Osteoporosis is characterized by the loss of bone mass and deterioration of bone microarchitecture with a resulting increase in bone fragility and, therefore, susceptibility to fractures [1]. Currently Osteoporosis is attributed to various endocrine, metabolic and environmental factors. Emerging clinical and molecular evidence suggests that inflammation also exerts significant influence on bone turnover, inducing osteoporosis.
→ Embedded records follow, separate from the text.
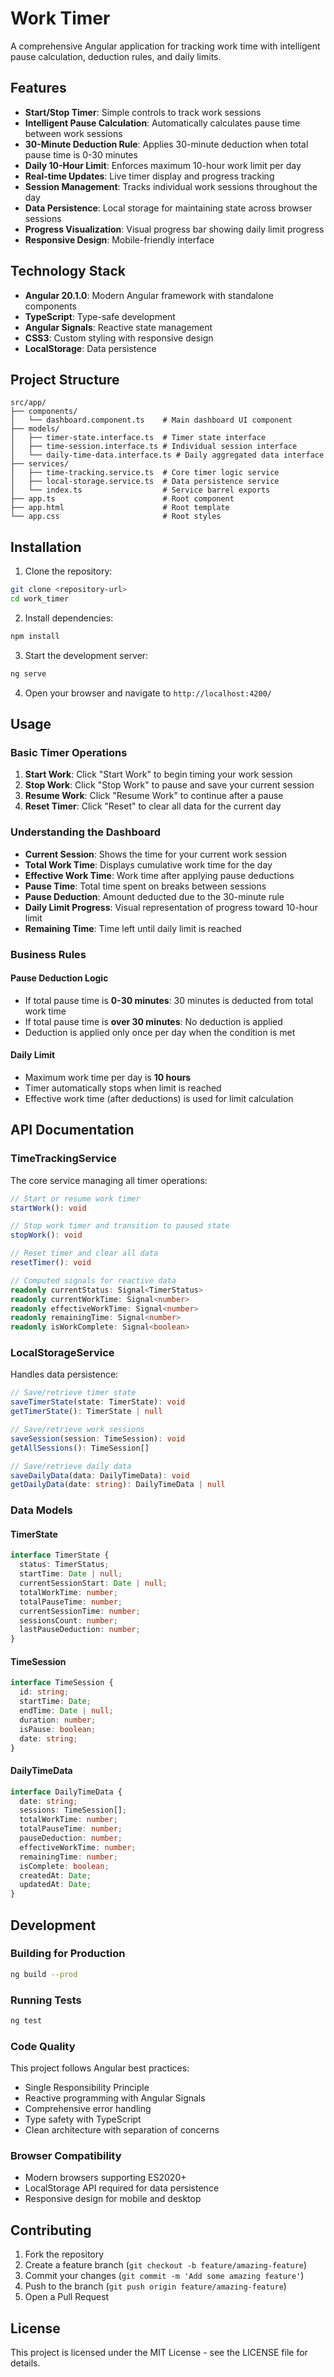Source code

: # Work Timer

A comprehensive Angular application for tracking work time with intelligent pause calculation, deduction rules, and daily limits.

## Features

- **Start/Stop Timer**: Simple controls to track work sessions
- **Intelligent Pause Calculation**: Automatically calculates pause time between work sessions
- **30-Minute Deduction Rule**: Applies 30-minute deduction when total pause time is 0-30 minutes
- **Daily 10-Hour Limit**: Enforces maximum 10-hour work limit per day
- **Real-time Updates**: Live timer display and progress tracking
- **Session Management**: Tracks individual work sessions throughout the day
- **Data Persistence**: Local storage for maintaining state across browser sessions
- **Progress Visualization**: Visual progress bar showing daily limit progress
- **Responsive Design**: Mobile-friendly interface

## Technology Stack

- **Angular 20.1.0**: Modern Angular framework with standalone components
- **TypeScript**: Type-safe development
- **Angular Signals**: Reactive state management
- **CSS3**: Custom styling with responsive design
- **LocalStorage**: Data persistence

## Project Structure

```
src/app/
├── components/
│   └── dashboard.component.ts    # Main dashboard UI component
├── models/
│   ├── timer-state.interface.ts  # Timer state interface
│   ├── time-session.interface.ts # Individual session interface
│   └── daily-time-data.interface.ts # Daily aggregated data interface
├── services/
│   ├── time-tracking.service.ts  # Core timer logic service
│   ├── local-storage.service.ts  # Data persistence service
│   └── index.ts                  # Service barrel exports
├── app.ts                        # Root component
├── app.html                      # Root template
└── app.css                       # Root styles
```

## Installation

1. Clone the repository:
```bash
git clone <repository-url>
cd work_timer
```

2. Install dependencies:
```bash
npm install
```

3. Start the development server:
```bash
ng serve
```

4. Open your browser and navigate to `http://localhost:4200/`

## Usage

### Basic Timer Operations

1. **Start Work**: Click "Start Work" to begin timing your work session
2. **Stop Work**: Click "Stop Work" to pause and save your current session
3. **Resume Work**: Click "Resume Work" to continue after a pause
4. **Reset Timer**: Click "Reset" to clear all data for the current day

### Understanding the Dashboard

- **Current Session**: Shows the time for your current work session
- **Total Work Time**: Displays cumulative work time for the day
- **Effective Work Time**: Work time after applying pause deductions
- **Pause Time**: Total time spent on breaks between sessions
- **Pause Deduction**: Amount deducted due to the 30-minute rule
- **Daily Limit Progress**: Visual representation of progress toward 10-hour limit
- **Remaining Time**: Time left until daily limit is reached

### Business Rules

#### Pause Deduction Logic
- If total pause time is **0-30 minutes**: 30 minutes is deducted from total work time
- If total pause time is **over 30 minutes**: No deduction is applied
- Deduction is applied only once per day when the condition is met

#### Daily Limit
- Maximum work time per day is **10 hours**
- Timer automatically stops when limit is reached
- Effective work time (after deductions) is used for limit calculation

## API Documentation

### TimeTrackingService

The core service managing all timer operations:

```typescript
// Start or resume work timer
startWork(): void

// Stop work timer and transition to paused state
stopWork(): void

// Reset timer and clear all data
resetTimer(): void

// Computed signals for reactive data
readonly currentStatus: Signal<TimerStatus>
readonly currentWorkTime: Signal<number>
readonly effectiveWorkTime: Signal<number>
readonly remainingTime: Signal<number>
readonly isWorkComplete: Signal<boolean>
```

### LocalStorageService

Handles data persistence:

```typescript
// Save/retrieve timer state
saveTimerState(state: TimerState): void
getTimerState(): TimerState | null

// Save/retrieve work sessions
saveSession(session: TimeSession): void
getAllSessions(): TimeSession[]

// Save/retrieve daily data
saveDailyData(data: DailyTimeData): void
getDailyData(date: string): DailyTimeData | null
```

### Data Models

#### TimerState
```typescript
interface TimerState {
  status: TimerStatus;
  startTime: Date | null;
  currentSessionStart: Date | null;
  totalWorkTime: number;
  totalPauseTime: number;
  currentSessionTime: number;
  sessionsCount: number;
  lastPauseDeduction: number;
}
```

#### TimeSession
```typescript
interface TimeSession {
  id: string;
  startTime: Date;
  endTime: Date | null;
  duration: number;
  isPause: boolean;
  date: string;
}
```

#### DailyTimeData
```typescript
interface DailyTimeData {
  date: string;
  sessions: TimeSession[];
  totalWorkTime: number;
  totalPauseTime: number;
  pauseDeduction: number;
  effectiveWorkTime: number;
  remainingTime: number;
  isComplete: boolean;
  createdAt: Date;
  updatedAt: Date;
}
```

## Development

### Building for Production

```bash
ng build --prod
```

### Running Tests

```bash
ng test
```

### Code Quality

This project follows Angular best practices:
- Single Responsibility Principle
- Reactive programming with Angular Signals
- Comprehensive error handling
- Type safety with TypeScript
- Clean architecture with separation of concerns

### Browser Compatibility

- Modern browsers supporting ES2020+
- LocalStorage API required for data persistence
- Responsive design for mobile and desktop

## Contributing

1. Fork the repository
2. Create a feature branch (`git checkout -b feature/amazing-feature`)
3. Commit your changes (`git commit -m 'Add some amazing feature'`)
4. Push to the branch (`git push origin feature/amazing-feature`)
5. Open a Pull Request

## License

This project is licensed under the MIT License - see the LICENSE file for details.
Numerous pro-inflammatory cytokines have been implicated in the regulation of osteoblast and osteoclasts and an activated immune profile has been hypothesized as an important risk factor in the occurrence of the disorder [2].

During the past decade, considerable evidence has accumulated that estrogen deficiency dramatically alters the dependency of bone cells on several cytokines, including interleukin 6 (IL-6), interleukin -1(IL-1), and tumor necrosis factor α (TNFα) for the role of cytokines in bone loss due to estrogen deficiency [3-5]. Although these data provide strong evidence for the involvement of cytokines due to estrogen deficiency most of the results have been derived from in vitro and animal studies. However, evidence that these inflammatory cytokines play a similar role in human studies is limited. Preliminary studies on cytokines and bone mineral density [6-9] or bone loss [10, 11] in post-menopausal women have shown inconsistent and contradictory results.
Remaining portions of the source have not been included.